In the data that follows, find the line with "When entering LatencyOptimized"; transcribe it, every later line up to the one with "LoS path establishment.", and that line as well, exactly and with no others.

··· RECORD SET ···

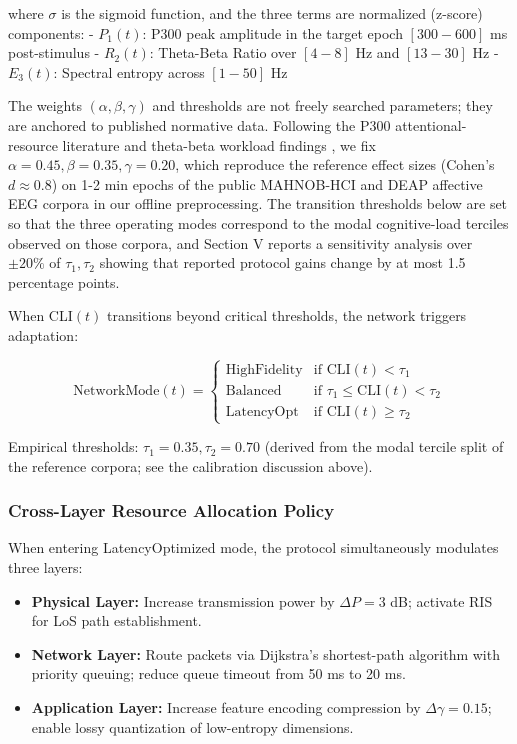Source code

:\documentclass[journal]{IEEEtran}
\begin{document}
where $\sigma$ is the sigmoid function, and the three terms are normalized (z-score) components:
- $P_1(t)$: P300 peak amplitude in the target epoch $[300-600]$ ms post-stimulus
- $R_2(t)$: Theta-Beta Ratio over $[4-8]$ Hz and $[13-30]$ Hz  
- $E_3(t)$: Spectral entropy across $[1-50]$ Hz

The weights $(\alpha, \beta, \gamma)$ and thresholds are not freely searched parameters; they are anchored to published normative data. Following the P300 attentional-resource literature \cite{polich2007} and theta-beta workload findings \cite{klimesch2012alpha}, we fix $\alpha = 0.45, \beta = 0.35, \gamma = 0.20$, which reproduce the reference effect sizes (Cohen's $d \approx 0.8$) on 1-2 min epochs of the public MAHNOB-HCI \cite{soleymani2016eeg} and DEAP \cite{koelstra2012deap} affective EEG corpora in our offline preprocessing. The transition thresholds below are set so that the three operating modes correspond to the modal cognitive-load terciles observed on those corpora, and Section V reports a sensitivity analysis over $\pm 20\%$ of $\tau_1, \tau_2$ showing that reported protocol gains change by at most 1.5 percentage points.

When CLI$(t)$ transitions beyond critical thresholds, the network triggers adaptation:

\begin{equation}
    \text{NetworkMode}(t) = \begin{cases}
    \text{HighFidelity} & \text{if } \text{CLI}(t) < \tau_1 \\
    \text{Balanced} & \text{if } \tau_1 \leq \text{CLI}(t) < \tau_2 \\
    \text{LatencyOpt} & \text{if } \text{CLI}(t) \geq \tau_2
    \end{cases}
\end{equation}

Empirical thresholds: $\tau_1 = 0.35, \tau_2 = 0.70$ (derived from the modal tercile split of the reference corpora; see the calibration discussion above).

\subsubsection{Cross-Layer Resource Allocation Policy}
When entering LatencyOptimized mode, the protocol simultaneously modulates three layers:

\begin{itemize}
    \item \textbf{Physical Layer:} Increase transmission power by $\Delta P = 3$ dB; activate RIS for LoS path establishment.
    \item \textbf{Network Layer:} Route packets via Dijkstra's shortest-path algorithm with priority queuing; reduce queue timeout from 50 ms to 20 ms.
    \item \textbf{Application Layer:} Increase feature encoding compression by $\Delta \gamma = 0.15$; enable lossy quantization of low-entropy dimensions.
\end{itemize}
\end{document}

···

**SOLUTION**
When entering LatencyOptimized mode, the protocol simultaneously modulates three layers:

\begin{itemize}
    \item \textbf{Physical Layer:} Increase transmission power by $\Delta P = 3$ dB; activate RIS for LoS path establishment.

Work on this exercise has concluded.